Quelque chose, dans ces films, semble méditer. Quelque chose semble se méditer sans personne. Sans aucune intervention. Les moments d’apesanteur de Platform #09 Chicago ouvrent ainsi un espace où la lumière et le temps coïncident à travers des formes. Cette méditation n’a pas d’objet. Une méditation n’a jamais d’autre objet qu’elle-même. Chez Cédrick Eymenier, ce sont les voitures — redevenues volumes, surfaces, matières —, qui pensent. J’affirme qu’ici on voit les voitures penser. C’est elles qui captent la lumière des villes, ce sont des provisions de reflets qu’elles redistribuent par leur circulation dans l’espace. Dans la série Platform, les voitures sont des porteuses de temps. (Pas étonnant que par ailleurs, le travail photographique de Cédrick Eymenier multiplie les images de voitures).

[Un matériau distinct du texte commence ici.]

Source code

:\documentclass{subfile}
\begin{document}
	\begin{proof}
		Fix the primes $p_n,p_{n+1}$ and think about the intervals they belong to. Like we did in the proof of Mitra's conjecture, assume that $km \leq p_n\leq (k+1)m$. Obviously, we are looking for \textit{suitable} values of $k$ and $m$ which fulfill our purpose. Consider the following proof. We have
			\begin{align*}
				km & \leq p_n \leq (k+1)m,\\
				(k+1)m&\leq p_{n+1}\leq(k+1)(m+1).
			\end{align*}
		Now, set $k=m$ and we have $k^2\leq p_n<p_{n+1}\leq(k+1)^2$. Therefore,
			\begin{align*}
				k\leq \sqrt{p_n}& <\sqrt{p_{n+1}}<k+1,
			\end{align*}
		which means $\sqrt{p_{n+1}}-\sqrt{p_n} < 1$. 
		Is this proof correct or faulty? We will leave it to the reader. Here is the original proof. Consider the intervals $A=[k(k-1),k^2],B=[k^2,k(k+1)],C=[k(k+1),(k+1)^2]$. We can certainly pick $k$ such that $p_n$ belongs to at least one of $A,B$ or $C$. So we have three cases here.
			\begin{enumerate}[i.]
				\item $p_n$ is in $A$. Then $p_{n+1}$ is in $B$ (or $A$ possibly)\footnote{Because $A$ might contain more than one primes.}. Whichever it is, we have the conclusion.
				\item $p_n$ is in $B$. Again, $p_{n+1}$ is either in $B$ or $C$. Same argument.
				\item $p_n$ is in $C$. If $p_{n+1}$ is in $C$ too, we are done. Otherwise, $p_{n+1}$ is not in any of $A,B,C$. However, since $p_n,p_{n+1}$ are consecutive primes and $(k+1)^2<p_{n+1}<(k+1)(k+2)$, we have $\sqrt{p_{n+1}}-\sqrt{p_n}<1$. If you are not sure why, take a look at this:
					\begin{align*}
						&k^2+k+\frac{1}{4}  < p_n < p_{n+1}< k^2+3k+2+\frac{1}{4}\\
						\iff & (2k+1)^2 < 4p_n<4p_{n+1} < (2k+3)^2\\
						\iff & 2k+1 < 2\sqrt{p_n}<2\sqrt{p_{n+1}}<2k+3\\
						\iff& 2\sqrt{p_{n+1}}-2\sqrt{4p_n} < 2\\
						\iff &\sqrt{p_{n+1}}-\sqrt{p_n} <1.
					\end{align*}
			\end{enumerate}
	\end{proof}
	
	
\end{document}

L’espèce de fluidité nappée qui constitue la substance musicale de ces films conduit à une extase suspensive. Le cœur du temps est un repos — un repos qui condense l’étendue de tous les mouvements. D’où la sérénité qui parcourt ces images, comme si leur vitesse se déduisait des différences de repos qui la composent. Dans les boucles de Platform, dans la jouissance de ses croisements, dans le mouvement de ses carrefours, s’ouvre une sensation de repos. Il s’agit moins de géométrie urbaine, que d’une expérience de vision du temps. VOIR LE TEMPS : on dirait une formulation théologique. Voir ce qui arrive dans le temps. Ce qui vous arrive quand vous êtes dans le temps. Peut-être, dans ce qu’on nomme la « vie quotidienne », est-on presque toujours en dehors de l’existence ; peut-être passe-t-on notre temps, précisément, à ne pas être dans le temps. Être dans le temps, c’est peut-être ce qui advient dans Platform. La puissance, disait Kerouac, c’est de se tenir au coin d’une rue et de ne rien faire. Être là, c’est la puissance même des intensités. Il y a un certain laisser-être dans les films de Cédrick Eymenier, qui les rapproche discrètement du zen, où l’éclair, à force d’être au bord d’advenir, advient comme bord — c’est-à-dire comme devenir-imperceptible de toute chose. Le repos cristallise tous les mouvements ; ils se recueillent en lui, l’éclosion est toujours imminente et elle a lieu à chaque instant. Ainsi du temps.
C’est pourquoi l’hypnose, si présente dans l’art contemporain, avec son esthétique de fascination somnambule, n’est pas l’horizon de Platform. Au contraire, son horizon est le réveil. Aucun flou, aucun trouble. Netteté absolue des lignes. Les volumes sont de la lumière ; et les lumières sont des volumes. L’espace est dégagé. Les signes sont ouverts. À chaque instant, le temps se réveille.